## [Stored dataset items]
........

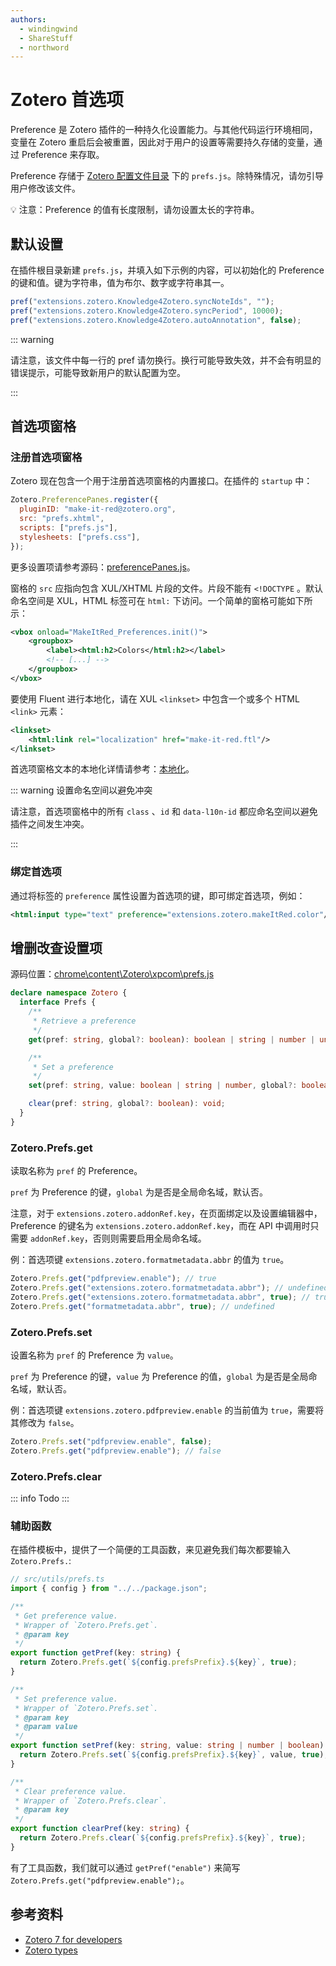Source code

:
 ```yaml
---
authors:
  - windingwind
  - ShareStuff
  - northword
---
```


# Zotero 首选项

Preference 是 Zotero 插件的一种持久化设置能力。与其他代码运行环境相同，变量在 Zotero 重启后会被重置，因此对于用户的设置等需要持久存储的变量，通过 Preference 来存取。

Preference 存储于 [Zotero 配置文件目录](https://www.zotero.org/support/kb/profile_directory) 下的 `prefs.js`。除特殊情况，请勿引导用户修改该文件。

💡 注意：Preference 的值有长度限制，请勿设置太长的字符串。

## 默认设置

在插件根目录新建 `prefs.js`，并填入如下示例的内容，可以初始化的 Preference 的键和值。键为字符串，值为布尔、数字或字符串其一。

```javascript
pref("extensions.zotero.Knowledge4Zotero.syncNoteIds", "");
pref("extensions.zotero.Knowledge4Zotero.syncPeriod", 10000);
pref("extensions.zotero.Knowledge4Zotero.autoAnnotation", false);
```

::: warning

请注意，该文件中每一行的 pref 请勿换行。换行可能导致失效，并不会有明显的错误提示，可能导致新用户的默认配置为空。

:::

## 首选项窗格

### 注册首选项窗格

Zotero 现在包含一个用于注册首选项窗格的内置接口。在插件的 `startup` 中：

```js
Zotero.PreferencePanes.register({
  pluginID: "make-it-red@zotero.org",
  src: "prefs.xhtml",
  scripts: ["prefs.js"],
  stylesheets: ["prefs.css"],
});
```

更多设置项请参考源码：[preferencePanes.js](https://github.com/zotero/zotero/blob/main/chrome/content/zotero/xpcom/preferencePanes.js#L123)。

窗格的 `src` 应指向包含 XUL/XHTML 片段的文件。片段不能有 `<!DOCTYPE` 。默认命名空间是 XUL，HTML 标签可在 `html:` 下访问。一个简单的窗格可能如下所示：

```xml
<vbox onload="MakeItRed_Preferences.init()">
	<groupbox>
		<label><html:h2>Colors</html:h2></label>
		<!-- [...] -->
	</groupbox>
</vbox>
```

要使用 Fluent 进行本地化，请在 XUL `<linkset>` 中包含一个或多个 HTML `<link>` 元素：

```xml
<linkset>
	<html:link rel="localization" href="make-it-red.ftl"/>
</linkset>
```

首选项窗格文本的本地化详情请参考：[本地化](./localization.md)。

::: warning 设置命名空间以避免冲突

请注意，首选项窗格中的所有 `class` 、`id` 和 `data-l10n-id` 都应命名空间以避免插件之间发生冲突。

:::

### 绑定首选项

通过将标签的 `preference` 属性设置为首选项的键，即可绑定首选项，例如：

```xml
<html:input type="text" preference="extensions.zotero.makeItRed.color"/>
```

## 增删改查设置项

源码位置：[chrome\content\Zotero\xpcom\prefs.js](https://github.com/zotero/zotero/blob/master/chrome/content/zotero/xpcom/prefs.js)

```typescript
declare namespace Zotero {
  interface Prefs {
    /**
     * Retrieve a preference
     */
    get(pref: string, global?: boolean): boolean | string | number | undefined;

    /**
     * Set a preference
     */
    set(pref: string, value: boolean | string | number, global?: boolean): any;

    clear(pref: string, global?: boolean): void;
  }
}
```

### Zotero.Prefs.get

读取名称为 `pref` 的 Preference。

`pref` 为 Preference 的键，`global` 为是否是全局命名域，默认否。

注意，对于 `extensions.zotero.addonRef.key`，在页面绑定以及设置编辑器中，Preference 的键名为 `extensions.zotero.addonRef.key`，而在 API 中调用时只需要 `addonRef.key`，否则则需要启用全局命名域。

例：首选项键 `extensions.zotero.formatmetadata.abbr` 的值为 `true`。

```typescript
Zotero.Prefs.get("pdfpreview.enable"); // true
Zotero.Prefs.get("extensions.zotero.formatmetadata.abbr"); // undefined
Zotero.Prefs.get("extensions.zotero.formatmetadata.abbr", true); // true
Zotero.Prefs.get("formatmetadata.abbr", true); // undefined
```

### Zotero.Prefs.set

设置名称为 `pref` 的 Preference 为 `value`。

`pref` 为 Preference 的键，`value` 为 Preference 的值，`global` 为是否是全局命名域，默认否。

例：首选项键 `extensions.zotero.pdfpreview.enable` 的当前值为 `true`，需要将其修改为 `false`。

```typescript
Zotero.Prefs.set("pdfpreview.enable", false);
Zotero.Prefs.get("pdfpreview.enable"); // false
```

### Zotero.Prefs.clear

::: info Todo
:::

### 辅助函数

在插件模板中，提供了一个简便的工具函数，来见避免我们每次都要输入 `Zotero.Prefs.`:

```ts
// src/utils/prefs.ts
import { config } from "../../package.json";

/**
 * Get preference value.
 * Wrapper of `Zotero.Prefs.get`.
 * @param key
 */
export function getPref(key: string) {
  return Zotero.Prefs.get(`${config.prefsPrefix}.${key}`, true);
}

/**
 * Set preference value.
 * Wrapper of `Zotero.Prefs.set`.
 * @param key
 * @param value
 */
export function setPref(key: string, value: string | number | boolean) {
  return Zotero.Prefs.set(`${config.prefsPrefix}.${key}`, value, true);
}

/**
 * Clear preference value.
 * Wrapper of `Zotero.Prefs.clear`.
 * @param key
 */
export function clearPref(key: string) {
  return Zotero.Prefs.clear(`${config.prefsPrefix}.${key}`, true);
}
```

有了工具函数，我们就可以通过 `getPref("enable")` 来简写 `Zotero.Prefs.get("pdfpreview.enable");`。

## 参考资料

- [Zotero 7 for developers](https://www.zotero.org/support/dev/zotero_7_for_developers)
- [Zotero types](https://github.com/windingwind/zotero-types/blob/master/types/xpcom/prefs.d.ts)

........

## [Assignment]
In the records, how many lines have the word "formatmetadata" in them? Only the number is needed.

## [Solution below]
4